En effet, après la dissolution de l'Union
soviétique le 26 décembre 1991, l'OTAN (Organisation du traité de l'Atlantique
nord) s'est confortablement installée en mer Noire, la transformant en mer
américaine. La Géorgie, située à l'Est de la mer Noire, désireuse d'intégrer
l'OTAN, en fut empêchée en août 2008. Une guerre a opposé la Géorgie à la
Russie qui a vite tourné en faveur de l'armée russe, prête à envahir Tbilissi,
la capitale.
Après l'arrêt des hostilités (dont la paternité
revient à l'Union européenne et à Nicolas Sarkozy), la Russie a décidé de
reconnaître la souveraineté de l'Abkhazie, à l'Ouest de la Géorgie, sur la
façade Est de la mer Noire.
L'enjeu du face-à-face des puissances militaires
occidentales-Russie à l'Est de l'Ukraine est plus important pour les deux
camps, même vital pour la Russie. En effet, la marine occidentale vise la mer
d'Azov, un «lac russe». La mainmise occidentale sur la Crimée et le port
ukrainien Marioupol (ville portuaire et industrielle) aurait permis à la marine
américaine d'être présente au Détroit Kertch et de fortement gêner les
manœuvres de la marine russe.
En mars 2014, la Crimée, péninsule peuplée
majoritairement de russophones dans le Sud de son territoire, fut envahie par
des hommes armés sans insignes militaires, puis annexée à la Russie, après le
«référendum» du 16 mars 2014 sur le rattachement de la Crimée à la Russie.
Le sort
réservé à un pays désorganisé et faible
Toujours en 2014. Dans la région du Donbass (un
bassin houiller, situé entre la mer d'Azov et le fleuve Don) et dans ses
régions limitrophes, les manifestations «antimaïdan» évoluent en insurrection
armée contre le gouvernement central par intérim de Kiev. Cette insurrection
devient séparatiste et proclame la création de la «République populaire de
Donetsk» le 7 avril, puis la «République populaire de Lougansk» la 11 mai. Dès
le 2 mai 2014, l'armée ukrainienne intervient dans l'Est du pays, est stoppée,
puis finalement doit reculer, face aux séparatistes, soutenus par la Russie.

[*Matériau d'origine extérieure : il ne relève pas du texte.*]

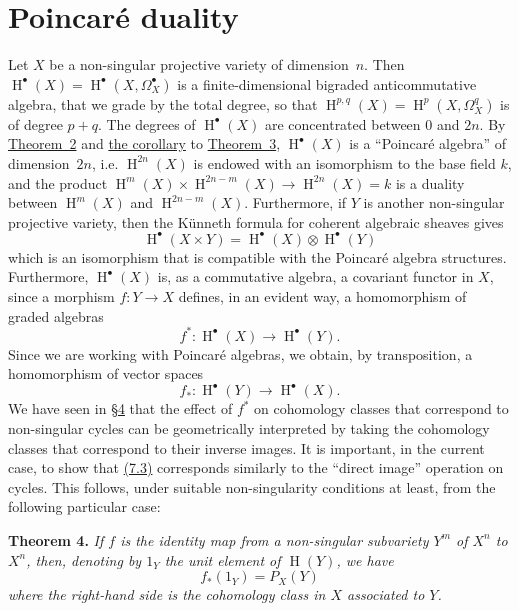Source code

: \documentclass{article}
\newenvironment{itenv}[1]
  {\phantomsection\par\medskip\noindent\textbf{#1.}\itshape}
  {\medskip}
\DeclareMathOperator{\HH}{H}
\newcommand{\oldpage}[1]{\marginpar{\footnotesize$\Big\vert$ \textit{p.~#1}}}
\begin{document}
\section{Poincar\'{e} duality}
\label{section7}

Let $X$ be a non-singular projective variety of dimension~$n$.
Then $\HH^\bullet(X)=\HH^\bullet(X,\Omega_X^\bullet)$ is a finite-dimensional bigraded anticommutative algebra, that we grade by the total degree, so that $\HH^{p,q}(X)=\HH^p(X,\Omega_X^q)$ is of degree $p+q$.
The degrees of $\HH^\bullet(X)$ are concentrated between $0$ and $2n$.
By \hyperref[theorem2]{Theorem~2} and \hyperref[theorem3corollary]{the corollary} to \hyperref[theorem3]{Theorem~3}, $\HH^\bullet(X)$ is a ``Poincar\'{e} algebra'' of dimension~$2n$, i.e. $\HH^{2n}(X)$ is endowed with an isomorphism to the base field $k$, and the product $\HH^m(X)\times\HH^{2n-m}(X)\to\HH^{2n}(X)=k$ is a duality between $\HH^m(X)$ and $\HH^{2n-m}(X)$.
Furthermore, if $Y$ is another non-singular projective variety, then the K\"{u}nneth formula for coherent algebraic sheaves gives
\[
\label{7.1}
  \HH^\bullet(X\times Y) = \HH^\bullet(X)\otimes\HH^\bullet(Y)
\tag{7.1}
\]
which is an isomorphism that is compatible with the Poincar\'{e} algebra structures.
Furthermore, $\HH^\bullet(X)$ is, as a commutative algebra, a covariant functor in $X$, since a morphism $f\colon Y\to X$ defines, in an evident way, a homomorphism of graded algebras
\oldpage{149-20}
\[
\label{7.2}
  f^*\colon \HH^\bullet(X)\to\HH^\bullet(Y).
\tag{7.2}
\]
Since we are working with Poincar\'{e} algebras, we obtain, by transposition, a homomorphism of vector spaces
\[
\label{7.3}
  f_*\colon \HH^\bullet(Y)\to\HH^\bullet(X).
\tag{7.3}
\]
We have seen in \hyperref[section4]{\S4} that the effect of $f^*$ on cohomology classes that correspond to non-singular cycles can be geometrically interpreted by taking the cohomology classes that correspond to their inverse images.
It is important, in the current case, to show that \hyperref[7.3]{(7.3)} corresponds similarly to the ``direct image'' operation on cycles.
This follows, under suitable non-singularity conditions at least, from the following particular case:

\begin{itenv}{Theorem 4}
\label{theorem4}
  If $f$ is the identity map from a non-singular subvariety $Y^m$ of $X^n$ to $X^n$, then, denoting by $1_Y$ the unit element of $\HH(Y)$, we have
  \[
  \label{7.4}
    f_*(1_Y) = P_X(Y)
  \tag{7.4}
  \]
  where the right-hand side is the cohomology class in $X$ associated to $Y$.
\end{itenv}
\end{document}

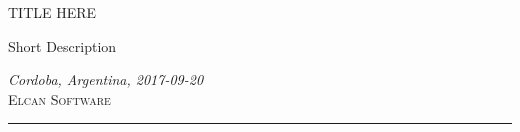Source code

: \documentclass[a4paper]{article}
\author{%
	Mario O. Villarroel \\
	Customer Care/System Design\\
	\texttt{movilla@elcansoftware.com}\vspace{20pt} \\
	Juan P. Aguilar\\
	System Development \\
	\texttt{aguilarjpb@elcansoftware.com}
}
\def\documentdate{Cordoba, Argentina, 2017-09-20}
\begin{document}
	\begin{titlepage}
		\noindent
		\titlefont TITLE HERE \par
		\epigraph{Short Description}%
		{\textit{\documentdate}\\ \textsc{Elcan Software}}
		\null\vfill
		\vspace*{1cm}
		\noindent
		\hfill
		\begin{minipage}{0.50\linewidth}
		    \begin{flushright}
		        \printauthor
		    \end{flushright}
		\end{minipage}
		\begin{minipage}{0.02\linewidth}
		    \rule{1pt}{125pt}
		\end{minipage}
		\titlepagedecoration
	\end{titlepage}
	
	
\end{document}
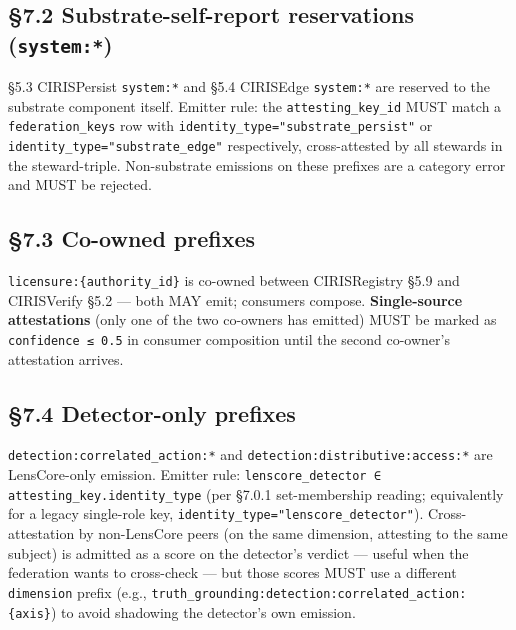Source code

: \documentclass[11pt]{article}
\begin{document}
\subsection*{§7.2 Substrate-self-report reservations (\texttt{system:*})}


§5.3 CIRISPersist \texttt{system:*} and §5.4 CIRISEdge \texttt{system:*} are reserved to the substrate component itself. Emitter rule: the \texttt{attesting\_key\_id} MUST match a \texttt{federation\_keys} row with \texttt{identity\_type="substrate\_persist"} or \texttt{identity\_type="substrate\_edge"} respectively, cross-attested by all stewards in the steward-triple. Non-substrate emissions on these prefixes are a category error and MUST be rejected.


\subsection*{§7.3 Co-owned prefixes}


\texttt{licensure:\{authority\_id\}} is co-owned between CIRISRegistry §5.9 and CIRISVerify §5.2 — both MAY emit; consumers compose. \textbf{Single-source attestations} (only one of the two co-owners has emitted) MUST be marked as \texttt{confidence ≤ 0.5} in consumer composition until the second co-owner's attestation arrives.


\subsection*{§7.4 Detector-only prefixes}


\texttt{detection:correlated\_action:*} and \texttt{detection:distributive:access:*} are LensCore-only emission. Emitter rule: \texttt{lenscore\_detector ∈ attesting\_key.identity\_type} (per §7.0.1 set-membership reading; equivalently for a legacy single-role key, \texttt{identity\_type="lenscore\_detector"}). Cross-attestation by non-LensCore peers (on the same dimension, attesting to the same subject) is admitted as a score on the detector's verdict — useful when the federation wants to cross-check — but those scores MUST use a different \texttt{dimension} prefix (e.g., \texttt{truth\_grounding:detection:correlated\_action:\{axis\}}) to avoid shadowing the detector's own emission.
\end{document}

Malgré des promesses de règlement (les accords de
Minsk de février 2015), le face-à-face entre les puissances militaires
occidentales soutenant l'armée ukrainienne et la Russie (soutien des
séparatistes à l'Est de l'Ukraine) se poursuit et le règlement de la crise
ukrainienne est dans l'impasse.
Ainsi vont les rapports de force militaire. Un pays
désorganisé comme l'Ukraine en 2014, sans un pouvoir central affirmé, donc
faible, incapable de se défendre militairement, devient le champ de bataille du
ou des voisins puissants, voire des puissances militaires régionales et
mondiales.
La Syrie, une
pièce maîtresse
Comme en Ukraine, les puissances militaires
occidentales (et leurs alliés moyen-orientaux) menés par les Etats-Unis font
face, en Syrie, à la Russie alliée à l'Iran dans sa bataille pour sauver le
régime de Bachar Al-Assad.
Vieil empire asiatique, «endormi» depuis la chute
de l'empire des Afsharides le 19 juin 1747, l'Iran semble s'être «réveillé»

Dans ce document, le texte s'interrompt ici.